図1.1 テープで補修されているスロットルワイヤアジャスト部
 図1.1の黄色の楕円で囲んだ部分は,絶縁テープで補修されているスロットルワイヤアジャスト部周囲の様子です.この状態でもテープが巻かれているアジャスト部とその先のケーブルの中心軸がずれていることが分かります.軸がずれる理由はアジャスト部が破損して傾いていることによる場合が多く,テープで補修されている部位をめくれば多くのケースで予想通りの展開が待っています.
 またスロットルケーブルはブレーキホースの車体外側を通って配置されるのが本来の取り回しですが,これはホースの内側とフロントフォークに挟まれる形で取り回されていました.この状態ではケーブルが内側に押し付けられて余計な力がかかり,内部のワイヤの動きに悪影響を及ぼします.

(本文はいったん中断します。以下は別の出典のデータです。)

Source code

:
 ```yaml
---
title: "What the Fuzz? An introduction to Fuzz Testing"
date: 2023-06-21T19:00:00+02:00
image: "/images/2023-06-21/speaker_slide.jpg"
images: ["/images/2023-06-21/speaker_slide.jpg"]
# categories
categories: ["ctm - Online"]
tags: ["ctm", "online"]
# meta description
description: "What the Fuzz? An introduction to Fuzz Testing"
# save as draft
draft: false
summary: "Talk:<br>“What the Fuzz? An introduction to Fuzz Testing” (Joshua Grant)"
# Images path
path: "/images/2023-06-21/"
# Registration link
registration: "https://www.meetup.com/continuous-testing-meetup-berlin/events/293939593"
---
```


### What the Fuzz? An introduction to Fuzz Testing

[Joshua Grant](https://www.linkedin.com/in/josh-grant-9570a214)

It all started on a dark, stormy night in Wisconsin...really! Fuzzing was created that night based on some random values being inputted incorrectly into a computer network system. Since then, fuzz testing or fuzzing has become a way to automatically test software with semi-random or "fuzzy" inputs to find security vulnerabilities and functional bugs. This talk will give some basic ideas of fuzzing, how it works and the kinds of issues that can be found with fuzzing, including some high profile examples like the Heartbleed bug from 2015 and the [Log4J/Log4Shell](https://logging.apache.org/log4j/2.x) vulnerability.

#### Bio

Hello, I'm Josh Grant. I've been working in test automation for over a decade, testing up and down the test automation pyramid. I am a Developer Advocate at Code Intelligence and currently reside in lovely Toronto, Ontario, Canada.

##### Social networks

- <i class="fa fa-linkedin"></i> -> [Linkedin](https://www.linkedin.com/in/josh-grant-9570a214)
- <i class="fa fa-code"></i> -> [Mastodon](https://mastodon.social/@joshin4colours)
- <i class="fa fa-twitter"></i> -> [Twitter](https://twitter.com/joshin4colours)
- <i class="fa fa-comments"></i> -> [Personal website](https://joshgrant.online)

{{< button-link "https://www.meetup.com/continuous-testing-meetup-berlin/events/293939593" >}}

図1.2 中心軸のずれているスロットルワイヤアジャスト部
 図1.2はスロットルワイヤのアジャスト部を拡大した様子です.この状態から,
➀ アジャスト部とその先のケーブルの中心軸がずれている,すなわちどこかで骨折している
② アジャスト本体の退色が著しいことから,相当の年月が経過している
③ テープで補修されている中身に➀と②の結果として異常が潜在している
ということが読み取れます.これは非常に大切な情報です.

図1.3 防塵ゴムの破損しているスロットルワイヤ連結部
 図1.3の黄色い楕円で囲んだ部位は,スロットルグリップから伸びてきたワイヤがキャブレータのスロットル,オイルポンプおよびYPVSサーボモータに連結する部分です.この部位の防塵ゴムが車体左側に外れてずれていることから,やはり内部で何らかの骨折が発生している可能性があると読み取れます.
 スロットルワイヤアジャスト部といい,この連結部といい,中心軸がずれて首をかしげていれば,その中身はたいがいロクでもないことが待っています.

図1.4 破損しているアジャスト部
 図1.4の黄色の楕円で囲んだ部分は取り外したスロットルケーブルのアジャスト樹脂が破損している様子です.発売から20年以上経過している車両に多く見られる事例ですが,この部位が破損することによりワイヤを保持し切れず,ワイヤが傾き中心軸がずれ,内部抵抗となってスロットルの戻りが著しく悪くなります.それはスロットルの引きが重くなるという症状も同時に発生することに留意しなければなりません.

図1.5 破損している連結部
 図1.5の黄色の円で囲んだ部位は,破損した連結部です.アジャスト部と同様にほとんどの車両は樹脂で製造されている為,使用や経年により図の様に破損します.その結果,やはりアジャスト部と同じ様に,ワイヤを保持し切れず傾き,力が分散するだけでなく角度が付くことにより内部抵抗が増大し,スロットルの戻りの悪化と引きの重さという2つの症状を引き起こします.
 この車両はアジャスト部と連結部の2か所でワイヤ保持部が破損していた為,極端にスロットルの戻りが悪くなっていたと判断することができます.この状態では軽量ハイパワーというSDRの持つ特色が,完全にスポイルされてしまうと言っても過言ではありません.それ程スロットルの操作感は大切です.私自身スロットルの操作感にはこだわりがあり,可能な限りレスポンスの良い状態で乗りたいと思っています.

【整備内容】
 
樹脂部に2か所破損があることから,新品に交換するという選択肢以外はありませんでした.
図2.1 新品のスロットルケーブルアジャスト部
 図2.1は新品のスロットルケーブルアジャスト部の様子です.新品は樹脂が黒く新鮮です.また内部のワイヤも抵抗が少なく鋭い動きが期待できます.

図2.2 新品の連結部
 図2.2は新品の連結部とその下流の様子です.この連結部は下流に合計4本のケーブルが連結されていて,少なくともスロットルとオイルポンプのリターンスプリングにより常に負荷がかかる過酷な部位です.構造上劣化すれば破損するのはやむを得ないと言えますが,新品になることにより長年活躍してくれることが期待できます.

図2.3 車体に取り付けれらた連結部
 図2.3は連結部を車体に取り付けた様子です.新品では図の様に防塵ゴムの首がかしげることもなく,整然と仕事をしていることが分かります.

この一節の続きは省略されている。